Efficient GlobalPointer: Fewer Parameters, Better Results

By 苏剑林 | January 25, 2022

In "GlobalPointer: A Unified Way to Handle Nested and Non-Nested NER", we proposed a token-pair recognition module named "GlobalPointer." When applied to NER, it can handle both nested and non-nested tasks in a unified manner. In non-nested scenarios, it offers faster speeds than CRF and performance that is not inferior to CRF. In other words, based on current experimental results, at least for NER scenarios, we can safely replace CRF with GlobalPointer without worrying about losses in performance or speed.

In this article, we propose an improved version of GlobalPointer—Efficient GlobalPointer. It primarily targets the issue of low parameter utilization in the original GlobalPointer, significantly reducing the number of parameters. More interestingly, experimental results from multiple tasks show that Efficient GlobalPointer, despite having fewer parameters, actually achieves better results.

Massive Parameters

Let's briefly review GlobalPointer; for a detailed introduction, readers are referred to "GlobalPointer: A Unified Way to Handle Nested and Non-Nested NER". Simply put, GlobalPointer is a token-pair recognition module based on inner products. It can be used for NER because for NER, we only need to identify token-pairs like "(start, end)" for each type of entity.

Suppose an input $t$ of length $n$ is encoded into a vector sequence $[\boldsymbol{h}_1,\boldsymbol{h}_2,\cdots,\boldsymbol{h}_n]$. In the original GlobalPointer, through transformations $\boldsymbol{q}_{i,\alpha}=\boldsymbol{W}_{q,\alpha}\boldsymbol{h}_i$ and $\boldsymbol{k}_{i,\alpha}=\boldsymbol{W}_{k,\alpha}\boldsymbol{h}_i$, we obtain vector sequences $[\boldsymbol{q}_{1,\alpha},\boldsymbol{q}_{2,\alpha},\cdots,\boldsymbol{q}_{n,\alpha}]$ and $[\boldsymbol{k}_{1,\alpha},\boldsymbol{k}_{2,\alpha},\cdots,\boldsymbol{k}_{n,\alpha}]$. We then define: \begin{equation}s_{\alpha}(i,j) = \boldsymbol{q}_{i,\alpha}^{\top}\boldsymbol{k}_{j,\alpha}\end{equation} as the score for a continuous segment from $i$ to $j$ being an entity of type $\alpha$. For now, we omit the bias term; if you feel it's necessary, you can add it yourself.

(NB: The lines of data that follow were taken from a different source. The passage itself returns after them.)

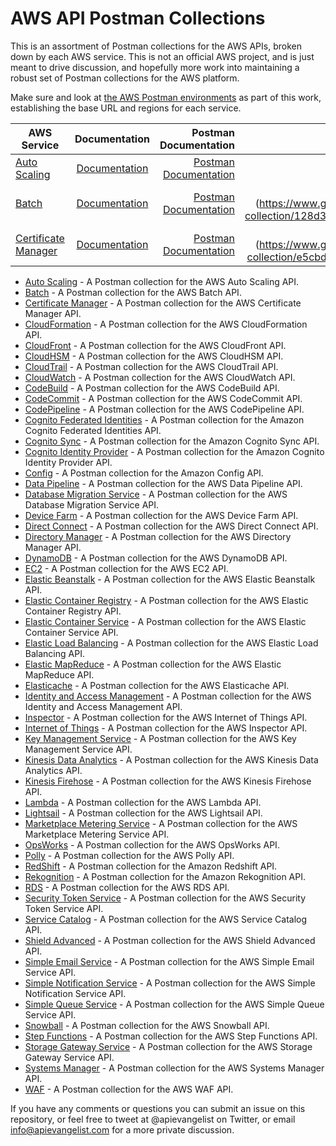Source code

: # AWS API Postman Collections
This is an assortment of Postman collections for the AWS APIs, broken down by each AWS service. This is not an official AWS project, and is just meant to drive discussion, and hopefully more work into maintaining a robust set of Postman collections for the AWS platform.

Make sure and look at [the AWS Postman environments](environments.md) as part of this work, establishing the base URL and regions for each service.

| AWS Service | Documentation | Postman Documentation | Postman Collection |
| ------------- | :-------------: | -----: | -----: |
| [Auto Scaling](auto-scaling/README.md) | [Documentation](https://docs.aws.amazon.com/autoscaling/ec2/APIReference/Welcome.html) | [Postman Documentation](https://documenter.getpostman.com/view/35240/SW7Z2Tkj) | [![Run in Postman](https://run.pstmn.io/button.svg)](https://www.getpostman.com/run-collection/36ee4d2b75b4b808f17f) |
| [Batch](batch/README.md) | [Documentation](https://docs.aws.amazon.com/batch/latest/APIReference/Welcome.html) | [Postman Documentation](https://documenter.getpostman.com/view/35240/SW7Z2nYr) | ![Run in Postman](https://run.pstmn.io/button.svg)](https://www.getpostman.com/run-collection/128d365e471ce5789025) |
| [Certificate Manager](certificate-manager/README.md) | [Documentation](https://docs.aws.amazon.com/acm/latest/APIReference/Welcome.html) | [Postman Documentation](https://documenter.getpostman.com/view/35240/SW7XbV7y) | ![Run in Postman](https://run.pstmn.io/button.svg)](https://www.getpostman.com/run-collection/e5cbd6b6eac817242265) |

- [Auto Scaling](auto-scaling/README.md) - A Postman collection for the AWS Auto Scaling API.
- [Batch](batch/README.md) - A Postman collection for the AWS Batch API.
- [Certificate Manager](certificate-manager/README.md) - A Postman collection for the AWS Certificate Manager API.
- [CloudFormation](cloudformation/README.md) - A Postman collection for the AWS CloudFormation API.
- [CloudFront](cloudfront/README.md) - A Postman collection for the AWS CloudFront API.
- [CloudHSM](cloudhsm/README.md) - A Postman collection for the AWS CloudHSM API.
- [CloudTrail](cloudtrail/README.md) - A Postman collection for the AWS CloudTrail API.
- [CloudWatch](cloudwatch/README.md) - A Postman collection for the AWS CloudWatch API.
- [CodeBuild](codebuild/README.md) - A Postman collection for the AWS CodeBuild API.
- [CodeCommit](codecommit/README.md) - A Postman collection for the AWS CodeCommit API.
- [CodePipeline](codepipeline/README.md) - A Postman collection for the AWS CodePipeline API.
- [Cognito Federated Identities](cognito-federated-identities/README.md) - A Postman collection for the Amazon Cognito Federated Identities API.
- [Cognito Sync](cognito-sync/README.md) - A Postman collection for the Amazon Cognito Sync API.
- [Cognito Identity Provider](cognito-identity-provider/README.md) - A Postman collection for the Amazon Cognito Identity Provider API.
- [Config](config/README.md) - A Postman collection for the Amazon Config API.
- [Data Pipeline](data-pipeline/README.md) - A Postman collection for the AWS Data Pipeline API.
- [Database Migration Service](database-migration-service/README.md) - A Postman collection for the AWS Database Migration Service API.
- [Device Farm](device-farm/README.md) - A Postman collection for the AWS Device Farm API.
- [Direct Connect](direct-connect/README.md) - A Postman collection for the AWS Direct Connect API.
- [Directory Manager](directory-manager/README.md) - A Postman collection for the AWS Directory Manager API.
- [DynamoDB](dynamodb/README.md) - A Postman collection for the AWS DynamoDB API.
- [EC2](ec2/README.md) - A Postman collection for the AWS EC2 API.
- [Elastic Beanstalk](elastic-beanstalk/README.md) - A Postman collection for the AWS Elastic Beanstalk API.
- [Elastic Container Registry](elastic-container-registry/README.md) - A Postman collection for the AWS Elastic Container Registry API.
- [Elastic Container Service](elastic-container-service/README.md) - A Postman collection for the AWS Elastic Container Service API.
- [Elastic Load Balancing](elastic-load-balancing/README.md) - A Postman collection for the AWS Elastic Load Balancing API.
- [Elastic MapReduce](elastic-mapreduce/README.md) - A Postman collection for the AWS Elastic MapReduce API.
- [Elasticache](elasticache/README.md) - A Postman collection for the AWS Elasticache API.
- [Identity and Access Management](identity-and-access-management/README.md) - A Postman collection for the AWS Identity and Access Management API.
- [Inspector](internet-of-things/README.md) - A Postman collection for the AWS Internet of Things API.
- [Internet of Things](inspector/README.md) - A Postman collection for the AWS Inspector API.
- [Key Management Service](key-management-service/README.md) - A Postman collection for the AWS Key Management Service API.
- [Kinesis Data Analytics](kinesis-data-analytics/README.md) - A Postman collection for the AWS Kinesis Data Analytics API.
- [Kinesis Firehose](kinesis-firehose/README.md) - A Postman collection for the AWS Kinesis Firehose API.
- [Lambda](lambda/README.md) - A Postman collection for the AWS Lambda API.
- [Lightsail](lightsail/README.md) - A Postman collection for the AWS Lightsail API.
- [Marketplace Metering Service](marketplace-metering-service/README.md) - A Postman collection for the AWS Marketplace Metering Service API.
- [OpsWorks](opsworks/README.md) - A Postman collection for the AWS OpsWorks API.
- [Polly](polly/README.md) - A Postman collection for the AWS Polly API.
- [RedShift](redshift/README.md) - A Postman collection for the Amazon Redshift API.
- [Rekognition](rekognition/README.md) - A Postman collection for the Amazon Rekognition API.
- [RDS](rds/README.md) - A Postman collection for the AWS RDS API.
- [Security Token Service](security-token-service/README.md) - A Postman collection for the AWS Security Token Service API.
- [Service Catalog](service-catalog/README.md) - A Postman collection for the AWS Service Catalog API.
- [Shield Advanced](shield-advanced/README.md) - A Postman collection for the AWS Shield Advanced API.
- [Simple Email Service](simple-email-service/README.md) - A Postman collection for the AWS Simple Email Service API.
- [Simple Notification Service](simple-notification-service/README.md) - A Postman collection for the AWS Simple Notification Service API.
- [Simple Queue Service](simple-queue-service/README.md) - A Postman collection for the AWS Simple Queue Service API.
- [Snowball](snowball/README.md) - A Postman collection for the AWS Snowball API.
- [Step Functions](step-functions/README.md) - A Postman collection for the AWS Step Functions API.
- [Storage Gateway Service](storage-gateway-service/README.md) - A Postman collection for the AWS Storage Gateway Service API.
- [Systems Manager](systems-manager/README.md) - A Postman collection for the AWS Systems Manager API.
- [WAF](waf/README.md) - A Postman collection for the AWS WAF API.

If you have any comments or questions you can submit an issue on this repository, or feel free to tweet at @apievangelist on Twitter, or email info@apievangelist.com for a more private discussion.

In this way, for as many types of entities as there are, there are that many $\boldsymbol{W}_{q,\alpha}$ and $\boldsymbol{W}_{k,\alpha}$. Let $\boldsymbol{W}_{q,\alpha},\boldsymbol{W}_{k,\alpha}\in\mathbb{R}^{d\times D}$. For every new entity type added, we must add $2Dd$ parameters. In contrast, if using CRF+BIO tagging, each new entity type only requires an additional $2D$ parameters (the transition matrix parameters are few and can be ignored). For BERT base, a common choice is $D=768, d=64$; it is evident that the parameter count of GlobalPointer is far greater than that of CRF.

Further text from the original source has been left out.